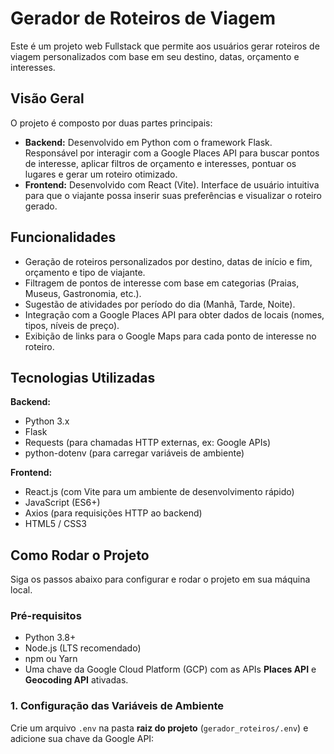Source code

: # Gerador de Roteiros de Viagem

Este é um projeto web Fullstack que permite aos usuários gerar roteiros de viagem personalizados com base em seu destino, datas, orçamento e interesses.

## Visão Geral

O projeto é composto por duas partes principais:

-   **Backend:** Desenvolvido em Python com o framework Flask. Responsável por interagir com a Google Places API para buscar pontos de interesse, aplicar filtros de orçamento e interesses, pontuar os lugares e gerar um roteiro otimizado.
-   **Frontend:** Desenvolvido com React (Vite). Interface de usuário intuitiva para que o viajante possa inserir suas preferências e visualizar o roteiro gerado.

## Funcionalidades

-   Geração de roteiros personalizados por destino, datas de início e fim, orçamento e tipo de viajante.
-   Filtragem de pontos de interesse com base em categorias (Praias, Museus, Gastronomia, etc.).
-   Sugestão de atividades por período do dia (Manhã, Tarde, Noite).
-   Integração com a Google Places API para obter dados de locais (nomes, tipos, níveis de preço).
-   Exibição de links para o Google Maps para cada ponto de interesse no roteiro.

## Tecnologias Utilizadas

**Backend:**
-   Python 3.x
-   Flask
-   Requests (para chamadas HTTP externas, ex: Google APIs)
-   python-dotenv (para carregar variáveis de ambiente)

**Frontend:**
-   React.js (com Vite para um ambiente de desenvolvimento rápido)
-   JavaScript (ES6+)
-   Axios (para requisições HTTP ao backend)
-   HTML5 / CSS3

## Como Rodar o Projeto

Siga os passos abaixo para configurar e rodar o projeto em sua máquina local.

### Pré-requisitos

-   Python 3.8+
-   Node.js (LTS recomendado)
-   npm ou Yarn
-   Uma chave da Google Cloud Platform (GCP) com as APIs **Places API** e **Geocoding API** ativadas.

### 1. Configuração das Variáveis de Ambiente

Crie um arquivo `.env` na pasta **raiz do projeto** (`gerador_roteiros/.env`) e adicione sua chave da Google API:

========================================================================

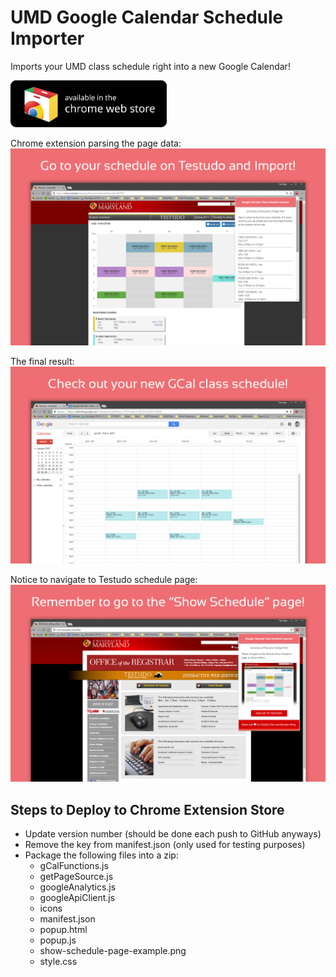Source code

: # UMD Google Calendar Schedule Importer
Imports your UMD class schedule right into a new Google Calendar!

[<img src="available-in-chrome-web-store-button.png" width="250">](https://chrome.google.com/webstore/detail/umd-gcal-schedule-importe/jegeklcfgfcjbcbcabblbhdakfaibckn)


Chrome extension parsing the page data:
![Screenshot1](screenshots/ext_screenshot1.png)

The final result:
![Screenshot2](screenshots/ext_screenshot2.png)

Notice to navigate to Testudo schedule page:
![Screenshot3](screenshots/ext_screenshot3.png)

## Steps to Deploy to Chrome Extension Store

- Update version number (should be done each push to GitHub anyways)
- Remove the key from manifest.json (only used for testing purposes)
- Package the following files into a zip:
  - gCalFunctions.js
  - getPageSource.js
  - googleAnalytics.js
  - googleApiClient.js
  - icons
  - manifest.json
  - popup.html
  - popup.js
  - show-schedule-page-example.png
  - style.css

========================================================================

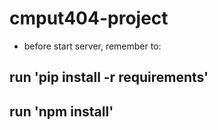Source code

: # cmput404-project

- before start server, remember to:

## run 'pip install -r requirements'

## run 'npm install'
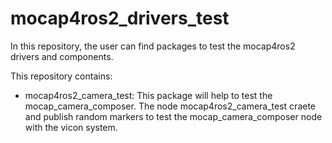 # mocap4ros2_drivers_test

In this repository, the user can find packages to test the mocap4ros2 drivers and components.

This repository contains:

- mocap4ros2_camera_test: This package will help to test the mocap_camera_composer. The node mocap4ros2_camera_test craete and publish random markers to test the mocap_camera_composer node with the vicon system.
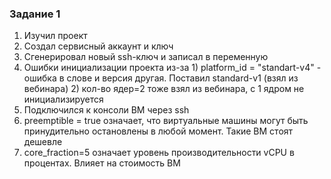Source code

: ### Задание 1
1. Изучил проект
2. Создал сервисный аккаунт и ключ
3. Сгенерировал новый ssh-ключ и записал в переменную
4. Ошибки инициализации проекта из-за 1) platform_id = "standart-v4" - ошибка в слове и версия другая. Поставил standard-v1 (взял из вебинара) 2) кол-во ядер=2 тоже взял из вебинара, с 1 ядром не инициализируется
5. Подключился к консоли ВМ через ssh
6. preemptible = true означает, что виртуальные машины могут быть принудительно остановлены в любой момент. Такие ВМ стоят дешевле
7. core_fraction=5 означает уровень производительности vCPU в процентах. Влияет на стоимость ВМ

========================================================================

- TASK -
Copy out every line of the material above that mentions the word "destino".

- COMPLETED TASK -
Este é um projeto web Fullstack que permite aos usuários gerar roteiros de viagem personalizados com base em seu destino, datas, orçamento e interesses.
-   Geração de roteiros personalizados por destino, datas de início e fim, orçamento e tipo de viajante.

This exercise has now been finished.